Mr. Feenstra, the preferred candidate of establishment Republicans seeking to oust Mr. King, easily outraised the incumbent, bringing in $925,800 to Mr. King’s $331,000. He won endorsements from the U.S. Chamber of Commerce and the National Right to Life Committee. And in an extraordinary rebuke of Mr. King by House colleagues, five Republican congressmen donated to Mr. Feenstra’s campaign.

Rather than attack Mr. King’s years of demeaning comments about immigrants — he once compared Dreamers to drug mules “with calves the size of cantaloupes” — Mr. Feenstra portrayed the congressman as powerless to help Iowans.

Credit...Charlie Neibergall/Associated Press

Mr. King, 71, claimed during the campaign that Representative Kevin McCarthy of California, the House Republican leader, had privately pledged to help him regain his committee assignments. But Mr. McCarthy denied having said any such thing, adding that if the Republican Steering Committee, which decides on committee roles, met again to weigh in on Mr. King, he would not win back his posts.

Even before facing Republican discipline in the House in January 2019 after the Times interview, Mr. King was in electoral trouble. He just barely won re-election in 2018 over Mr. Scholten, a former professional baseball player, by three percentage points — in a district Mr. Trump carried by nearly 30 points.

Just before the election, the head of the Republican House campaign arm, Representative Steve Stivers of Ohio, issued a highly unusual rebuke of Mr.

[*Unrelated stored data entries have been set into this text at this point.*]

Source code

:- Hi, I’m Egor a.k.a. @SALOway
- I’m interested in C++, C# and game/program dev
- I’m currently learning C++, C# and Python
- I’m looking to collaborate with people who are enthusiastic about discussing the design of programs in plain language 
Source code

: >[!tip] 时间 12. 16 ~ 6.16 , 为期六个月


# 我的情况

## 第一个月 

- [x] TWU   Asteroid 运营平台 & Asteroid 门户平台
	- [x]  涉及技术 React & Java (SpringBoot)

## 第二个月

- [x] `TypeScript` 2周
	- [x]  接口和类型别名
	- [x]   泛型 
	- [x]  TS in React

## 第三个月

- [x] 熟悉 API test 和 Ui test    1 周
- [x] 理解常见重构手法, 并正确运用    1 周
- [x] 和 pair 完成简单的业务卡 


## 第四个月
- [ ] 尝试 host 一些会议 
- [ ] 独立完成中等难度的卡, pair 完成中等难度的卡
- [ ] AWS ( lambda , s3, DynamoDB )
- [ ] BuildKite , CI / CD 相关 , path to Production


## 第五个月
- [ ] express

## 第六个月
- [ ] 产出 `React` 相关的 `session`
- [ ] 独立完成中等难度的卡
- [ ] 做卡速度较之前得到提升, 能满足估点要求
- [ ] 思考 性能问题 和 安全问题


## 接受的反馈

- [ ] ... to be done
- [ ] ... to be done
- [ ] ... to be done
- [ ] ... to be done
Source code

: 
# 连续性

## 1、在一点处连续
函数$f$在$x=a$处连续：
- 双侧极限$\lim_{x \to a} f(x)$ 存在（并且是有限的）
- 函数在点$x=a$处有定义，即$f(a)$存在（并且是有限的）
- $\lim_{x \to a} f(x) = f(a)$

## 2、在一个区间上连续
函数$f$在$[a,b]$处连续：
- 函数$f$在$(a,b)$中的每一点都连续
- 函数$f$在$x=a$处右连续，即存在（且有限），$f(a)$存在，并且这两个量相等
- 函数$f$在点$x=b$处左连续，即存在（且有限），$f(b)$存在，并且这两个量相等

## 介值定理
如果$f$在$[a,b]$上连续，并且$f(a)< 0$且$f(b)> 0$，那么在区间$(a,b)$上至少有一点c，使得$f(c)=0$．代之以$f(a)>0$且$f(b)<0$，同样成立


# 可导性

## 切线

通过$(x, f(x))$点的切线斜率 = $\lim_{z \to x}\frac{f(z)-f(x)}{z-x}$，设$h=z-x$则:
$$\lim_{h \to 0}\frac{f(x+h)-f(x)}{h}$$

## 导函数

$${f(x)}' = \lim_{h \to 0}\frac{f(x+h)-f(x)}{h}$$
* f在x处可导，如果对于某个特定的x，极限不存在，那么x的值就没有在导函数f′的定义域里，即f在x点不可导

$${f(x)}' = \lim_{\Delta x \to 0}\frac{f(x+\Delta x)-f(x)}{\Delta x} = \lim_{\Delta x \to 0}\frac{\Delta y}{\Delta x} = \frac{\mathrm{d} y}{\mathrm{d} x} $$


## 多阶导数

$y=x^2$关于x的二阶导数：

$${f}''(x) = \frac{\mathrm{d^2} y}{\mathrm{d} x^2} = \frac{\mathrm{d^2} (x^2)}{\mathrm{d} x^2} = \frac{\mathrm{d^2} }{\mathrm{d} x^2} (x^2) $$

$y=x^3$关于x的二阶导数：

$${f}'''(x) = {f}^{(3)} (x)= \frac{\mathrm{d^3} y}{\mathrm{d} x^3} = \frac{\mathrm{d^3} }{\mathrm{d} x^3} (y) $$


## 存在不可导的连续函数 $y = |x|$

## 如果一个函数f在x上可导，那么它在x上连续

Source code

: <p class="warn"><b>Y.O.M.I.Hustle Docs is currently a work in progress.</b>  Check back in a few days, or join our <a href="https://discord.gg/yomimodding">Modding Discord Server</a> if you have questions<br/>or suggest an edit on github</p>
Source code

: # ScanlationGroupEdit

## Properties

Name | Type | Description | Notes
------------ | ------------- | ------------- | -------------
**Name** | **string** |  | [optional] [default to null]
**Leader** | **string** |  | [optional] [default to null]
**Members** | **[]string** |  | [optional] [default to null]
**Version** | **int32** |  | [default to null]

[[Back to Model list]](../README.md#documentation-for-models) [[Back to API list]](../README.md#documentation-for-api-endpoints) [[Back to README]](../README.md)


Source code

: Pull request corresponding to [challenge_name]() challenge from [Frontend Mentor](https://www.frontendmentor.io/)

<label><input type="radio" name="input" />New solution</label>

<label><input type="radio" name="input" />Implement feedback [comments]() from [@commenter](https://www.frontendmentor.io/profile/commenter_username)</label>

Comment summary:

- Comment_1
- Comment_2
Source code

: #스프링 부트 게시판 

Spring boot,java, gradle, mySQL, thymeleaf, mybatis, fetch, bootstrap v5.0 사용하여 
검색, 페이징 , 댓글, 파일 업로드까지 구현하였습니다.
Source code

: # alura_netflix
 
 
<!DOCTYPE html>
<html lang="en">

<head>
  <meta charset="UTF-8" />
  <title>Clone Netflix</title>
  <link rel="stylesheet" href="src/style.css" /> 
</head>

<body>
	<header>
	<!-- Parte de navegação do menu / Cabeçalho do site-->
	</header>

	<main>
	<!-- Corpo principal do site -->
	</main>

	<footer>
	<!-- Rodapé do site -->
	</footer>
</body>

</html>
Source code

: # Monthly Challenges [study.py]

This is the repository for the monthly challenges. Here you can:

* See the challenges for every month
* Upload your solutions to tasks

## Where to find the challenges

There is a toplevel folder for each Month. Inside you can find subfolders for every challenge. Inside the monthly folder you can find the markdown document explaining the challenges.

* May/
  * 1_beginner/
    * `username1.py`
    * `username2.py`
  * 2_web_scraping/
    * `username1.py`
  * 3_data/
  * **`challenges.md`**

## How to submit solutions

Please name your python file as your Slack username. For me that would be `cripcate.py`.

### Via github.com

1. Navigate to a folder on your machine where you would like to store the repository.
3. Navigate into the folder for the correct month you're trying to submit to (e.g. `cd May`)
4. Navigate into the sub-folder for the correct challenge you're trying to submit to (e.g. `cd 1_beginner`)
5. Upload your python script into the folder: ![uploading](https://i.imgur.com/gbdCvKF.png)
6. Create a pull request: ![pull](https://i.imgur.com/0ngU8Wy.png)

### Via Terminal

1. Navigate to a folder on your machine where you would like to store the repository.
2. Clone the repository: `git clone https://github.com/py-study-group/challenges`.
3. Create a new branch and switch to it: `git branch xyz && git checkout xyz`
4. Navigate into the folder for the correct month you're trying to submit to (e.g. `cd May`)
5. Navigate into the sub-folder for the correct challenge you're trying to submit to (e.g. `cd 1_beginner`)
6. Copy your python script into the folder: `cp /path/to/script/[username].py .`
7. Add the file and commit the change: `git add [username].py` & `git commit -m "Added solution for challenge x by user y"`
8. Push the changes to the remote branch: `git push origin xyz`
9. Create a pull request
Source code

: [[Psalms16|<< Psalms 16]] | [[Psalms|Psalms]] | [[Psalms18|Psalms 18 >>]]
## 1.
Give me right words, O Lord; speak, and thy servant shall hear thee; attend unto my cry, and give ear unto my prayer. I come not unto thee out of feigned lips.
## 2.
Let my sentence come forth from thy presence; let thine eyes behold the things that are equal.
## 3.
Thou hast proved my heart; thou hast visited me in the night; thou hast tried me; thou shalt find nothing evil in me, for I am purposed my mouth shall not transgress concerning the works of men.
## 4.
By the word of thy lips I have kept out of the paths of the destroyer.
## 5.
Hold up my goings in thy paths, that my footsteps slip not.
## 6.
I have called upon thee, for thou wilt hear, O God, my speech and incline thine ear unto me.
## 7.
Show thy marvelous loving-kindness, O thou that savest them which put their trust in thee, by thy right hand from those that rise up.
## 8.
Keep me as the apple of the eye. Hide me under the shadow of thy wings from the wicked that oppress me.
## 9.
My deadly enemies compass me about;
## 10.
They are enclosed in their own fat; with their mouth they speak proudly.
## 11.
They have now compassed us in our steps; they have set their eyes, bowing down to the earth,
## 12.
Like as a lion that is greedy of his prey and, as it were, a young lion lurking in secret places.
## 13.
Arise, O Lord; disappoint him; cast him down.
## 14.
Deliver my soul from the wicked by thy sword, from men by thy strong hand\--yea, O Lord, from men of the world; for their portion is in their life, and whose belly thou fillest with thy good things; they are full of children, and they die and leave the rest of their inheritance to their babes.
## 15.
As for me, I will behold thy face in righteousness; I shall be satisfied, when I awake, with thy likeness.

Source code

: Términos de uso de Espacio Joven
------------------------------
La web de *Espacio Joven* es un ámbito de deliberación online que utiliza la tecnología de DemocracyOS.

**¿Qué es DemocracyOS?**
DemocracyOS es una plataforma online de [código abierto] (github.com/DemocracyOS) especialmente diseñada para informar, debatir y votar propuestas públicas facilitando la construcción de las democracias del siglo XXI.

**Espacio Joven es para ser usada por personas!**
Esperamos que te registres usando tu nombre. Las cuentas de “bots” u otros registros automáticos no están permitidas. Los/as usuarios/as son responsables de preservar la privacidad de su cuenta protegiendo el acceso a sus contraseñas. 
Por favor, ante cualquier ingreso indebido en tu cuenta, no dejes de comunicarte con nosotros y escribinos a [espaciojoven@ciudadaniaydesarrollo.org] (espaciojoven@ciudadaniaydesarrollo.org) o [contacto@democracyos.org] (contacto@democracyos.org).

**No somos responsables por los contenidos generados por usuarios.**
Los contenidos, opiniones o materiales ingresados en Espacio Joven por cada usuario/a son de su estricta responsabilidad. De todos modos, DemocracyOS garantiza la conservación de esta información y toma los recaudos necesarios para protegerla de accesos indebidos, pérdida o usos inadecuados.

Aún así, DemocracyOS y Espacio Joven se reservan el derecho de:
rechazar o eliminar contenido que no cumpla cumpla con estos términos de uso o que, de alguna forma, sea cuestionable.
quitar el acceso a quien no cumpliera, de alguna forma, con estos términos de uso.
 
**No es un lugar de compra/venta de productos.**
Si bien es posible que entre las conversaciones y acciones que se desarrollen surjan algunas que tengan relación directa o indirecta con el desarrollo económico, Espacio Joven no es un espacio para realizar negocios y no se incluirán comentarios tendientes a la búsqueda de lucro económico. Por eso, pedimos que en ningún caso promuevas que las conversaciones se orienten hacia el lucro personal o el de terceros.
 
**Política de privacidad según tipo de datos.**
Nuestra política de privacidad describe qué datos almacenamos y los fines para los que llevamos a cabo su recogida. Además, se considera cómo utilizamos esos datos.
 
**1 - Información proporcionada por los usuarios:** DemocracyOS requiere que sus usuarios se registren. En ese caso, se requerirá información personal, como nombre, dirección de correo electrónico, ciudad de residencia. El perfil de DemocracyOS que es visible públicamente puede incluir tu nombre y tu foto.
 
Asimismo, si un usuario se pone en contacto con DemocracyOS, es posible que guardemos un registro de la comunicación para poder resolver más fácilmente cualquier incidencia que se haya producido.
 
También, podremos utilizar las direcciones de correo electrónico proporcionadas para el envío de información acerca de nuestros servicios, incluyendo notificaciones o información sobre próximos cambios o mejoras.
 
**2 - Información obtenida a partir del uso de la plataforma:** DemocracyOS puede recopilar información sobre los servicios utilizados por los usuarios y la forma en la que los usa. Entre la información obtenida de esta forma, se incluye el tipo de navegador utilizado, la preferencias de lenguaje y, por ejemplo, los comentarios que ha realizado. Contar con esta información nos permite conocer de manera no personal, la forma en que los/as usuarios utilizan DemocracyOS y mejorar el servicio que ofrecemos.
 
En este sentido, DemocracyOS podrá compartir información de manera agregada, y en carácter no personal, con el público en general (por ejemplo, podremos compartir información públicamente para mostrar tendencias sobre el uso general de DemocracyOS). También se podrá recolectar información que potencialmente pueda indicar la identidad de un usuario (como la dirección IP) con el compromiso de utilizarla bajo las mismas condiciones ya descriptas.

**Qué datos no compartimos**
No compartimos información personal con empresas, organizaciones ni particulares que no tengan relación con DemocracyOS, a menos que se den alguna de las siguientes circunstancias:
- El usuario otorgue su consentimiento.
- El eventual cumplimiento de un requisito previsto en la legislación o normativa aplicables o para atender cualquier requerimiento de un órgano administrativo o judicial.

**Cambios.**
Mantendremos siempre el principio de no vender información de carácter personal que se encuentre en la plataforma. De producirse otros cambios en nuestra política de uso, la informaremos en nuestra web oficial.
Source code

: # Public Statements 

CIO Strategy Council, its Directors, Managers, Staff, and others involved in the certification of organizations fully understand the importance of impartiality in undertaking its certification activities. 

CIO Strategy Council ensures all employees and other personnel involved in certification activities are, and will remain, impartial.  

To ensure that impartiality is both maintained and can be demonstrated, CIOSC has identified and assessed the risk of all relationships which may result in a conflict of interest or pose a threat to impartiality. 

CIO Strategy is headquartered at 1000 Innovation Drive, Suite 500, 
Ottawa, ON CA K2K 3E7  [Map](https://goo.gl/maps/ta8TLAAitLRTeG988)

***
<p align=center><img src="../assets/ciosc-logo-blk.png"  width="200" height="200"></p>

King for his endorsement of the Toronto mayoral candidate, Faith Goldy, who has espoused white nationalism, and for comments seeming to embrace the “Great Replacement,” a far-right conspiracy theory. “We must stand up against white supremacy and hate in all forms, and I strongly condemn this behavior,” Mr. Stivers said at the time.

A paradox of Mr. King’s career is that, in his anti-immigrant language and policies, he was years ahead of Mr. Trump, who won the presidency by stirring fears about nonwhite immigrants.

Well before Mr. Trump promised to build a wall on the southwest border, Mr. King, who founded an earth-moving company, stood on the House floor and showed off a model of a 12-foot border wall of his own design.

Soon after Mr. Trump took office, he invited Mr. King — who even then was snubbed by establishment Republicans like the former House speaker John A. Boehner — to the Oval Office. The president boasted to Mr. King of having supported him, and raised money for him during an Iowa visit in 2014, Mr. King told The Times.

In the past, Mr. King routinely won the backing of other Iowa Republicans, including Gov. Kim Reynolds, who named him a co-chair of her 2018 election campaign. He sought to be a kingmaker in presidential politics given Iowa’s early-voting role, and in 2015 he endorsed Senator Ted Cruz of Texas, who went on to win the state’s caucuses over Mr. Trump.

“For two decades Steve King has been something of the sun in the political universe around here,” Douglas Burns, an owner of newspapers in Mr. King’s district, said on Tuesday night. “I’ll still have to see the eclipse tomorrow to believe these results.”